Man kann sich aus der Tradition doch nicht nur das aussuchen, was einen freut. Sie, die Tradition, ist eine Tatsachenüberlieferung, einschließlich des Verhaltensstiles der jeweiligen Generation, die diese, heute historische Herausforderung zu bestehen hatte.

Demnach scheint mir als der größte Unsinn das Verlangen nach einer heute zu gründenden Tradition. Keine Generation kann sich vom historischen Gestern abkoppeln und keine weiß, was unsere Nachfahren zu akzeptieren bereit sein werden: Man kann nur das Gestern verstehend werten und muß das Heute leben.

Und das Bundesheer? Ob es den heutigen Links- und Rechtsaußen paßt - es ist Erbe als Schutzwall Europas einer großartigen Leistungsvergangenheit. Die — sagen wir es doch offen — Barbaren des Ostens: Magyaren, Mongolen, Kurruzzen, Türken wurden von den Soldaten unserer Vorvätergeneration an unserer auch heutigen Ostgrenze zurückgewiesen.

Tradition für unser Bundesheer?

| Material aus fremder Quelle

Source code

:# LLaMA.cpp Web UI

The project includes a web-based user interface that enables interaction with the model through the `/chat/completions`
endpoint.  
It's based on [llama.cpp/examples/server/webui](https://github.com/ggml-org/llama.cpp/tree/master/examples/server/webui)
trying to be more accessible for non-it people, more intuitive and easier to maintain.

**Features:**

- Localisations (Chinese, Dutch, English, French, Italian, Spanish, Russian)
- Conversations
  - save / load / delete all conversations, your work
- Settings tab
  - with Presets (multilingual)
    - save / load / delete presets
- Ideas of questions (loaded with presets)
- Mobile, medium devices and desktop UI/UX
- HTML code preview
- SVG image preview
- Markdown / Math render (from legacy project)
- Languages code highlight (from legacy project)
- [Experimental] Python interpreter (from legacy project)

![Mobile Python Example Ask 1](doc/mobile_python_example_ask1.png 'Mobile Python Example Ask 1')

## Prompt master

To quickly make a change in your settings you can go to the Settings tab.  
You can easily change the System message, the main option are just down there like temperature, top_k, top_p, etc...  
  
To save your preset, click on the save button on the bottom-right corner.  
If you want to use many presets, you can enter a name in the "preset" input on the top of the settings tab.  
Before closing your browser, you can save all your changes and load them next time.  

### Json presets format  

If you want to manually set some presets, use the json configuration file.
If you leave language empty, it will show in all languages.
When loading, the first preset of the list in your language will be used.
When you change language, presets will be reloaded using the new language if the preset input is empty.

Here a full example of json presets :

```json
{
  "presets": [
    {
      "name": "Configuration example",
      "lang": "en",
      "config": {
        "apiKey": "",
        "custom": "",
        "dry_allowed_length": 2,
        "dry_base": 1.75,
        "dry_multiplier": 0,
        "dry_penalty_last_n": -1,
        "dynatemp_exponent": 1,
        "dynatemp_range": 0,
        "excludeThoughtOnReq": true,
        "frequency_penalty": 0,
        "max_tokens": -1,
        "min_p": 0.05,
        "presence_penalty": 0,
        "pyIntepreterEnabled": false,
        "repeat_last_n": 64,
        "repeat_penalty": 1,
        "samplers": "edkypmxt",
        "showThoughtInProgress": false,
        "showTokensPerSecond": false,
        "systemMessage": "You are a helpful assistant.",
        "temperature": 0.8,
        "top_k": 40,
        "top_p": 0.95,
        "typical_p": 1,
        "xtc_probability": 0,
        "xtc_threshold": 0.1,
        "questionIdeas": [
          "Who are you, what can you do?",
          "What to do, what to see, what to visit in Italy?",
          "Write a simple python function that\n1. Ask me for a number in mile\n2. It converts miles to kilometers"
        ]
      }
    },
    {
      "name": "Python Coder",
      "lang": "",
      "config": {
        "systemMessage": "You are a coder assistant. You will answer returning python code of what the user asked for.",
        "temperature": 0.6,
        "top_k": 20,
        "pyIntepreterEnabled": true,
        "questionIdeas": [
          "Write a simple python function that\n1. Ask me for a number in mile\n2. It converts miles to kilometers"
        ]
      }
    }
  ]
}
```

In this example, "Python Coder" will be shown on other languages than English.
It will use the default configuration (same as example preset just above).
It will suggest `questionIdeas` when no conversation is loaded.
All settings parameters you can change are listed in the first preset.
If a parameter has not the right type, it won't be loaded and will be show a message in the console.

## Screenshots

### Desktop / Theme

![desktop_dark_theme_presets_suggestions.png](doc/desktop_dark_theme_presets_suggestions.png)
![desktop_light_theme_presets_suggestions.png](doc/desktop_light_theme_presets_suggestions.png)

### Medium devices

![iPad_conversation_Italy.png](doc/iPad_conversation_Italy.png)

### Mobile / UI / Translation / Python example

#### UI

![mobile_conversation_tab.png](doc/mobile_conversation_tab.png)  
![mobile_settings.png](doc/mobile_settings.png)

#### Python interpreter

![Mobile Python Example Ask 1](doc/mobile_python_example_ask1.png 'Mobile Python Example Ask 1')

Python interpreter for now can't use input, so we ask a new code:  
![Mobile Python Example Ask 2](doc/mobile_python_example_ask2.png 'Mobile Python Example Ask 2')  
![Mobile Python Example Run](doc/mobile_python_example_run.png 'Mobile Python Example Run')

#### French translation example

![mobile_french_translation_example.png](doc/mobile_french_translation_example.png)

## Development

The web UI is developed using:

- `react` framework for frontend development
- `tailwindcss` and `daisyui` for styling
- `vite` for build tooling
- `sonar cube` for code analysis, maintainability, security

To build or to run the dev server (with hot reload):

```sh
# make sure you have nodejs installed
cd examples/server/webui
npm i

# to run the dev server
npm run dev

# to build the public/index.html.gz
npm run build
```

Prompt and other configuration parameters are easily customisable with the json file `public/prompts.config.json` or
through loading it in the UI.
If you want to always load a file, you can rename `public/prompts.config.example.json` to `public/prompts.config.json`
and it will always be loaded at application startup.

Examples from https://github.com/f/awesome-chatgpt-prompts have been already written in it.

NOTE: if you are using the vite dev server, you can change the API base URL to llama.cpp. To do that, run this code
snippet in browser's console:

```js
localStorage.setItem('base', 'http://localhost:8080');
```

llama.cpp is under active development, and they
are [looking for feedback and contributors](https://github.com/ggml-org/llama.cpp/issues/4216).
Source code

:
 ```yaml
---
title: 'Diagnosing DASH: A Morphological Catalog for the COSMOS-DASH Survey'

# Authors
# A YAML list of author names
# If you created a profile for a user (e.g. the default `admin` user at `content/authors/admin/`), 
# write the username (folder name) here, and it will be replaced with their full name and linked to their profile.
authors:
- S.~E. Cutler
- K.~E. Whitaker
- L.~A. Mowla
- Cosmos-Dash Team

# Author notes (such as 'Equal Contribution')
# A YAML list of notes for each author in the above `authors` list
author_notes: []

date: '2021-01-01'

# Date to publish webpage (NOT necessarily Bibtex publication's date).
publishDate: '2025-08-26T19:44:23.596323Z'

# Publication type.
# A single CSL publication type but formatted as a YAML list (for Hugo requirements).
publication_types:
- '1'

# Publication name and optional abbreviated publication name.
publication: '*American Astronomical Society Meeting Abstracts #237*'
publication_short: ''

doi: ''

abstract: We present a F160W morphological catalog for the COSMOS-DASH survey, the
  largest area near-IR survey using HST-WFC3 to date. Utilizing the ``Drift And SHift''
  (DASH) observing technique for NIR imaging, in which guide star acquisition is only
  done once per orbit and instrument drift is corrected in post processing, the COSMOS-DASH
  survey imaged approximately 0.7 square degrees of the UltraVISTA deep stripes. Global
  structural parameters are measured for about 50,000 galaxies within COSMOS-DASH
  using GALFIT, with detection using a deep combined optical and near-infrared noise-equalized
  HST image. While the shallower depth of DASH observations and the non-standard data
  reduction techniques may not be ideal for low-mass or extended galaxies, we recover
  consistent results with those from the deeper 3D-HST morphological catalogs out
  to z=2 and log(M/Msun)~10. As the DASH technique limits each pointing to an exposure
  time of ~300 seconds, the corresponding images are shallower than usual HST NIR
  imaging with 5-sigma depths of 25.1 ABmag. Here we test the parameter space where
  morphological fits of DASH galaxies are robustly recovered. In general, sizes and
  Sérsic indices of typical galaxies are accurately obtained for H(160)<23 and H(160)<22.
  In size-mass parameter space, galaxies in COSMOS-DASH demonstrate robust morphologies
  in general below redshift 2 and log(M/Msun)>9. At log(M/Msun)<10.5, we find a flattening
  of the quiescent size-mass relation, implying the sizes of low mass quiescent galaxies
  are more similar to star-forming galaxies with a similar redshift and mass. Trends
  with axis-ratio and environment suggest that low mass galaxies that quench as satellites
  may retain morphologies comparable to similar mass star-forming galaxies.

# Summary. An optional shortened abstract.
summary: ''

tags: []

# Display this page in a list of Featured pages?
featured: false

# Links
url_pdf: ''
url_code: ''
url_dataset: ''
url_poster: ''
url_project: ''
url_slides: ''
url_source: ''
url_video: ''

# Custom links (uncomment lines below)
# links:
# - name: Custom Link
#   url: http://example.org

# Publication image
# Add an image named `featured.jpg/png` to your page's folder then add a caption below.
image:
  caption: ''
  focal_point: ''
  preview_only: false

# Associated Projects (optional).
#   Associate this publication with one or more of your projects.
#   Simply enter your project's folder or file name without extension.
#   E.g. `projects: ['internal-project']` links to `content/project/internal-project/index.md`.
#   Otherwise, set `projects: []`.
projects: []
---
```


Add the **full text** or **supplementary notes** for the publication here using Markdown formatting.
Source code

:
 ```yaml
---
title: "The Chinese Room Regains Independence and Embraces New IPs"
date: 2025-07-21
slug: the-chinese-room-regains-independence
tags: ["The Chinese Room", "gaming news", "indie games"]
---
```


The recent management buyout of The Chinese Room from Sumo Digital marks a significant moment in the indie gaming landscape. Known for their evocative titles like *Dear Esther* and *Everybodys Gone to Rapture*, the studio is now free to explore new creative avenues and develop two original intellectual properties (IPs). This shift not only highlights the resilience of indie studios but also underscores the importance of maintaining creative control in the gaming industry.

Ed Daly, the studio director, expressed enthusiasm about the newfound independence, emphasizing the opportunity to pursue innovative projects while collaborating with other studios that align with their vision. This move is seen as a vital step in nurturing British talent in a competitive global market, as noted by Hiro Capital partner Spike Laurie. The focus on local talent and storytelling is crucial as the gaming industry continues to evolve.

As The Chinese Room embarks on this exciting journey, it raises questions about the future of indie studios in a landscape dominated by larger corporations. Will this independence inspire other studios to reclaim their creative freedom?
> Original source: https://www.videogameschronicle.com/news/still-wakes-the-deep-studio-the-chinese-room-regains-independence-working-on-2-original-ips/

Wenn Tradition Uberlieferung akzeptierten Geschichtsverhaltens ist, dann hat dieses Heer seinen Beitrag zu leisten, daß Europa das bleibt, was wir darunter verstehen: Das „Europa der Vaterländer“ (Charles de Gaulle) paßt da ganz gut hinein.

Ubernehmen wir uns da nicht? Ganz sicher! Aber die großartige Geschichte „traditioneller“

Schutzfunktion bleibe Auftrag vom Staat und seinem Heer. Der Uberlieferung, also der Tradition, entspricht das. Und einseitig ist das aus Geschichtserfahrung so lange, bis die Gefahr aus dem Osten vorbei ist.

So gesehen ist die traditionelle Pflicht des österreichischen Heeres, in unserem Raum Sicherheit

zu produzieren. Dabei können wir nicht nur, sondern müssen wir uns ausrichten nach den Normen, die aus der großartigen Geschichte vor allem der alten k. u. k. Armee zunächst für Österreich und in Folge für Europa ableitbar sind.

Diese Leistungen von Salm über Montecuccoli, Prinz Eugen, Laudon, Schwarzenberg bis herauf zu uns, haben für unser Bundesheer Vorbildcharakter. ,Weil sie nur auf unser Land bezogen waren. So gehört die Tragödie der Ersten Republik ebenso zur Tradition wie der Tod von Biedermann oder als Soldaten für Osterreich.

Nichts zu suchen in unserer Tradition hingegen haben soldatisch auch bemerkenswerte Leistungen im fremden, nicht österreichbezogenen Dienst. Auch wenn sich niemand ihrer zu schämen braucht, solange sie innerhalb der soldatischen Moral erbracht wurden. Natürlichen Leistungsstolz verbieten zu wollen, bringt gar nichts und schädigt nur den Leistungswillen. Aber zur österreichischen Tradition gehört das nicht.

Was also soll das Bundesheer mit Tradition? Sich zu dem bekennen, was seine Vorväter als österreichische Soldaten taten — mit erfülltem Schutz des eigenen Landes beizutragen, Europa zu bewahren. Das Bundesheer hat Recht und Pflicht, sich an Leistung und Erfolg der militärischen Geschichte unseres Raumes zu orientieren.

Genau das ist Tradition.

Der Autor. General i. R., war von 1973 bis 1981 Armeekommandant des österreichischen Bundesheeres.